Prof Gregersen: ‘With PKU you can read the responsiveness for the cofactor and for those who respond well to cofactor treatment. I think here you can say something about the prognosis. There is at least one case in the fatty acid beta oxidation: riboflavin responsive multiple acyl-CoA dehydrogenation deficiency, (glutaric acidemia, type 2) GA-2. In this disease we have found that some patients are riboflavin responsive and, if they are, then we can predict what the mutation is doing. If we have the knowledge in the database that a given mutation is present in a patient who is responsive, then we can apply that knowledge when looking at the next patient with the mutation.

This raises the question of where the priority should be for further molecular biochemistry research.

‘We need to look carefully at the effects of enhancing the misfolded proteins, for example with chemical chaperones’ said the professor. ‘In PKU, the cofactor works as a chemical chaperone and it can enhance the activity of the enzyme but there are other chaperones that could potentially do this job, possibly better. People are working with these chemicals but we have to be cautious because we have seen in a number of cases in other diseases that the chaperones can increase oxidative stress and the situation can arise where a “mild” case of a disease can give rise to greater oxidative stress than the more serious form.

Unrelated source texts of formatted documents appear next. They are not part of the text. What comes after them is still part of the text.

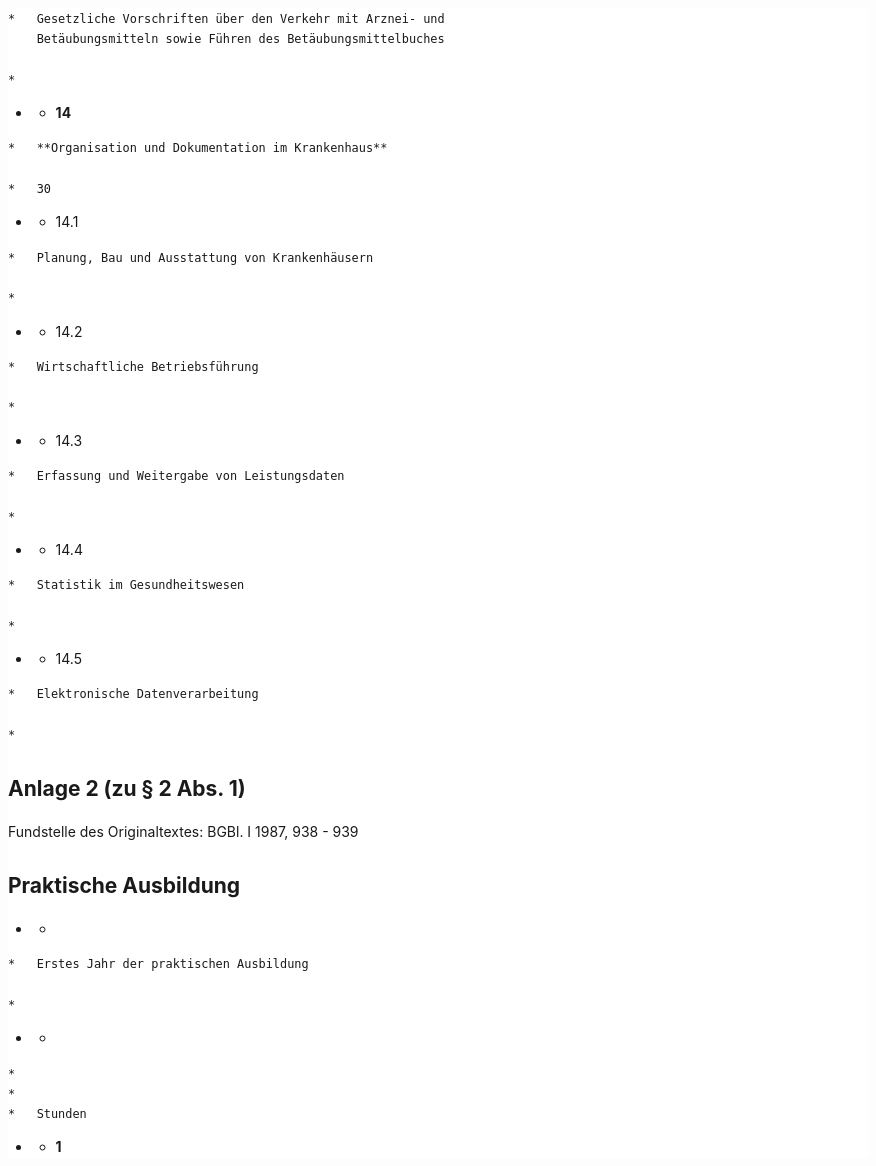     *   Gesetzliche Vorschriften über den Verkehr mit Arznei- und
        Betäubungsmitteln sowie Führen des Betäubungsmittelbuches

    *

*    *   **14**

    *   **Organisation und Dokumentation im Krankenhaus**

    *   30


*    *   14.1

    *   Planung, Bau und Ausstattung von Krankenhäusern

    *

*    *   14.2

    *   Wirtschaftliche Betriebsführung

    *

*    *   14.3

    *   Erfassung und Weitergabe von Leistungsdaten

    *

*    *   14.4

    *   Statistik im Gesundheitswesen

    *

*    *   14.5

    *   Elektronische Datenverarbeitung

    *




## Anlage 2 (zu § 2 Abs. 1)

   Fundstelle des Originaltextes: BGBl. I 1987, 938 - 939

## Praktische Ausbildung

*    *
    *   Erstes Jahr der praktischen Ausbildung

    *

*    *
    *
    *
    *   Stunden


*    *   **1**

‘We need to build a better picture of how this happens but perhaps, due to the distorted conformation of the protein, oxygen can go into the structure, leading to the production of super-oxides which of course are very toxic.

‘If it turns out (and we really don’t know) that chemical chaperones create molecules which are distorted, then we gain something but we lose something. We really have to find out what happens in the cells when you upregulate the amount of misfolded proteins.’

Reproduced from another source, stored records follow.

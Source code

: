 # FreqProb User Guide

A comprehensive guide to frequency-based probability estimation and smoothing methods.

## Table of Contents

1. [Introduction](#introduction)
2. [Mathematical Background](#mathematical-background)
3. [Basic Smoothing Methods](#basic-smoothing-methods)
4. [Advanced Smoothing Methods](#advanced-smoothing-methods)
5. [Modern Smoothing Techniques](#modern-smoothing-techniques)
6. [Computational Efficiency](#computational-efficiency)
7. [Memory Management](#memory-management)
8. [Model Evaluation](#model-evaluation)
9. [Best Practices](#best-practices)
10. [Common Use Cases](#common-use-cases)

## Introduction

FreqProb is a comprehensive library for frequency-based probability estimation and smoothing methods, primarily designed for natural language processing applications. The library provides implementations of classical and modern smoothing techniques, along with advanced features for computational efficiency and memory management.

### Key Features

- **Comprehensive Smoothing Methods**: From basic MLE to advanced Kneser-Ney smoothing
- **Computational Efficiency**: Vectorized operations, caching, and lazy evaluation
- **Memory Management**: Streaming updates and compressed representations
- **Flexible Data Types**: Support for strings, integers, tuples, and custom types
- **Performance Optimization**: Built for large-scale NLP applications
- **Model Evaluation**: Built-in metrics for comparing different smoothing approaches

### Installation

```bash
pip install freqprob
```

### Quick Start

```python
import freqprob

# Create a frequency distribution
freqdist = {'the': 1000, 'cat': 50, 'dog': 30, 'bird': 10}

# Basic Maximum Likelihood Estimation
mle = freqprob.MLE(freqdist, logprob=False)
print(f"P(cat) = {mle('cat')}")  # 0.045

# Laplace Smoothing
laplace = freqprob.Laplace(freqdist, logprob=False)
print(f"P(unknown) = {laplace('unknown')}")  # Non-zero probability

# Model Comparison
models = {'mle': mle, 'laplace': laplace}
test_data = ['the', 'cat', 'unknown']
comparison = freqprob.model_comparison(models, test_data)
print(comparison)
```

How relevant are concerns over oxidative stress to PKU, we wondered. ‘I think that it has turned out that in PKU there is oxidative stress in the cells. This stress has a lot of effects but these are affected by what exactly the species are and where they are produced’ Prof Gregersen said.

‘In the mitochondrial beta-oxidation deficiencies we are trying to find out where it comes from and we are looking for ways to treat it with anti-oxidant systems, with chemicals which enhance the endogenous defense systems. This is work that could be directly relevant to PKU.’

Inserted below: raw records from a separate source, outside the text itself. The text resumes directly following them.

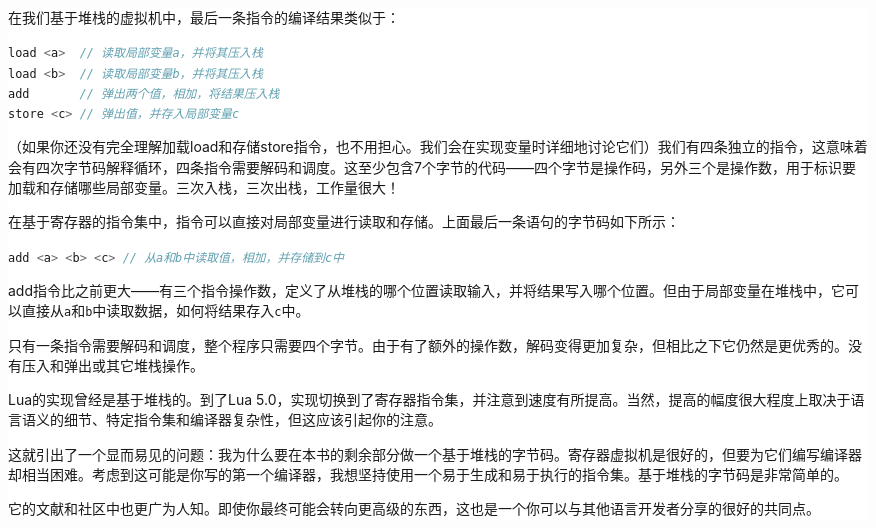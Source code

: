 在我们基于堆栈的虚拟机中，最后一条指令的编译结果类似于：

```c
load <a>  // 读取局部变量a，并将其压入栈
load <b>  // 读取局部变量b，并将其压入栈
add       // 弹出两个值，相加，将结果压入栈
store <c> // 弹出值，并存入局部变量c
```

（如果你还没有完全理解加载load和存储store指令，也不用担心。我们会在实现变量时详细地讨论它们）我们有四条独立的指令，这意味着会有四次字节码解释循环，四条指令需要解码和调度。这至少包含7个字节的代码——四个字节是操作码，另外三个是操作数，用于标识要加载和存储哪些局部变量。三次入栈，三次出栈，工作量很大！

在基于寄存器的指令集中，指令可以直接对局部变量进行读取和存储。上面最后一条语句的字节码如下所示：

```c
add <a> <b> <c> // 从a和b中读取值，相加，并存储到c中
```

add指令比之前更大——有三个指令操作数，定义了从堆栈的哪个位置读取输入，并将结果写入哪个位置。但由于局部变量在堆栈中，它可以直接从`a`和`b`中读取数据，如何将结果存入`c`中。

只有一条指令需要解码和调度，整个程序只需要四个字节。由于有了额外的操作数，解码变得更加复杂，但相比之下它仍然是更优秀的。没有压入和弹出或其它堆栈操作。

Lua的实现曾经是基于堆栈的。到了Lua 5.0，实现切换到了寄存器指令集，并注意到速度有所提高。当然，提高的幅度很大程度上取决于语言语义的细节、特定指令集和编译器复杂性，但这应该引起你的注意。

这就引出了一个显而易见的问题：我为什么要在本书的剩余部分做一个基于堆栈的字节码。寄存器虚拟机是很好的，但要为它们编写编译器却相当困难。考虑到这可能是你写的第一个编译器，我想坚持使用一个易于生成和易于执行的指令集。基于堆栈的字节码是非常简单的。

它的文献和社区中也更广为人知。即使你最终可能会转向更高级的东西，这也是一个你可以与其他语言开发者分享的很好的共同点。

Early treatments… new treatments?

‘But I think the real challenge is to find out what is going on in the cells. For example these cells are creating oxidative stress and this can cause problems early in life, even during development of the fetus, leading to neurological deficiency. We see this in the beta-oxidation deficiencies. If it were possible to treat this very early, by somehow elevating the endogenous defence system, then this damage could be avoided. This is a whole new area of treatment.’

Once again, we see that the simple solution gives way to an appreciation that there is additional complexity involved. Is there anything we are sure of? ‘We have experienced in recent years that the better we get to look into the cells and into the genetics with new, large scale technologies, like next generation sequencing and with proteomics, protein profiling, we can certainly see that we create more questions than we made answers.’

The professor acknowledges ‘We have the knowledge that the misfolded proteins from missense mutations are doing something but we don’t really know what is starting the toxicity. What is going on within the cell, which pathways are affected? Although we know very little about this, if we can come a little further we might well be able to suggest new treatment compounds or regimes.’

Where next?

So, we asked ‘Where next? What will be the next upward move of the roller-coaster and what should our priorities be for further research?’

 ‘We need to continue, in our case, with protein profiling and looking at the different survival and death mechanisms in the cells. We have to study how they are distorted in the patients’ cells and see how we can manipulate that balance in order to try to suggest treatment, for example, with chaperones or anti-oxidant systems.’